2008-07-05

Fifteen Most Useless Internet Jargon

From the good people at Gawker.

  • Unpublished: Blacklisted. Made famous by Boing Boing, who insists that they didn't violate their standards of openness by hushing someone up.

  • Brand advertising: Bad clickthroughs. "We have a clickthrough rate of one in ten thousand, but we're more of a brand destination."

  • Influential: Unread. If a site isn't popular, it insists its small audience is made of "influentials" or "early adopters."

  • Update: Fix. On a blog or in a program, an update means something was broken.

  • Experimental: Failed. Everyone secretly hopes their projects take off, so they can say "Oh, it was just a fun little project!" More often, the project gets just the attention it deserved: none.

  • long_tail_graph.jpgLong tail: Obscure. Because it's a book title, "long tail" has a cache that hides its actual meaning: things that get very little attention and only matter in aggregate.

  • Stealth marketing: Hoax. "Viral campaigns" like the dubious ad for headsets that showed phones popping popcorn (a scientific impossibility) are just fraudulent hoaxes. Putting them on YouTube doesn't change that.

  • Platform: Vague idea. Instead of a useful tool, a tool for other people to make useful tools. Possibly a cash cow, but boring. (For a geekier set, a platform is for those too lazy to code; an API is for those too lazy to write a platform.)

  • Pile-on: Unanimous criticism we're ignoring. Used by Boing Boing to imply that the lucrative commercial six-person blog had no chance to defend themselves from the masses of powerful, uh, blog commenters.

  • Stepping up: Stepping down. Used when a CEO is pushed out and exiled to the board or made "president."

  • Beta: Broken. For some web services, "beta" is as regular as PMS until Google buys the company.

  • Viral: Cheap. Of course, sometimes that's the kind of ad a brand deserves. Note which brand was faster to jump on viral videos: Not Coke, but Mentos.

  • Restructuring: Mass layoffs. Even shiftier than "downsizing."

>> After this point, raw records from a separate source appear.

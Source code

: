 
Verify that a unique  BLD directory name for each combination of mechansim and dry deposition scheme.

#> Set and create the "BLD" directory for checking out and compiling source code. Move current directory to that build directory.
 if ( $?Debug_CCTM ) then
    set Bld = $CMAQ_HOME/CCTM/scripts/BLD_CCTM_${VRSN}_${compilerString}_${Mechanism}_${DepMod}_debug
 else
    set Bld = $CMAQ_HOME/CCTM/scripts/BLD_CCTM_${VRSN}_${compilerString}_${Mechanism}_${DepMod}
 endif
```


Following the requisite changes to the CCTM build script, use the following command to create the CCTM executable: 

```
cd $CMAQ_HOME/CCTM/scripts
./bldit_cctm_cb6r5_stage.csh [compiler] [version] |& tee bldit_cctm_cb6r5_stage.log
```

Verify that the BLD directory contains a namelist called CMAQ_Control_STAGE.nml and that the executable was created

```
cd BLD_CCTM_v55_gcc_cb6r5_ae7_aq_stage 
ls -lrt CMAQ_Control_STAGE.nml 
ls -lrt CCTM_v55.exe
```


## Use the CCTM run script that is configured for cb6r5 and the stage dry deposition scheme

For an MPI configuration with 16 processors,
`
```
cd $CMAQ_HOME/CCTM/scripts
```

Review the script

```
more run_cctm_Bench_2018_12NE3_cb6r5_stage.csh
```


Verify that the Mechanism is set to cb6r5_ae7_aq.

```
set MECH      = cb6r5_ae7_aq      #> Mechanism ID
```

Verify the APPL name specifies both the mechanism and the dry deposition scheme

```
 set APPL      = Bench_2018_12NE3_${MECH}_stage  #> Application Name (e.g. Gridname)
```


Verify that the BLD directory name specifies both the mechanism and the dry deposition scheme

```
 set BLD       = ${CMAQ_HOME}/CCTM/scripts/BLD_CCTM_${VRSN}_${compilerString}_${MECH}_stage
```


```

  • User-generated: Quality-deprived. Or "can't afford an NBC deal." Except for a few impressive exceptions, user-generated content is a swamp not worth slogging through, which is why sites like YouTube set up a partner program for "better" producers.

  • contextual-ads.pngContextual advertising: Bottom-of-the-barrel ads. What's left over after "brand advertising" and served with "user-generated" content.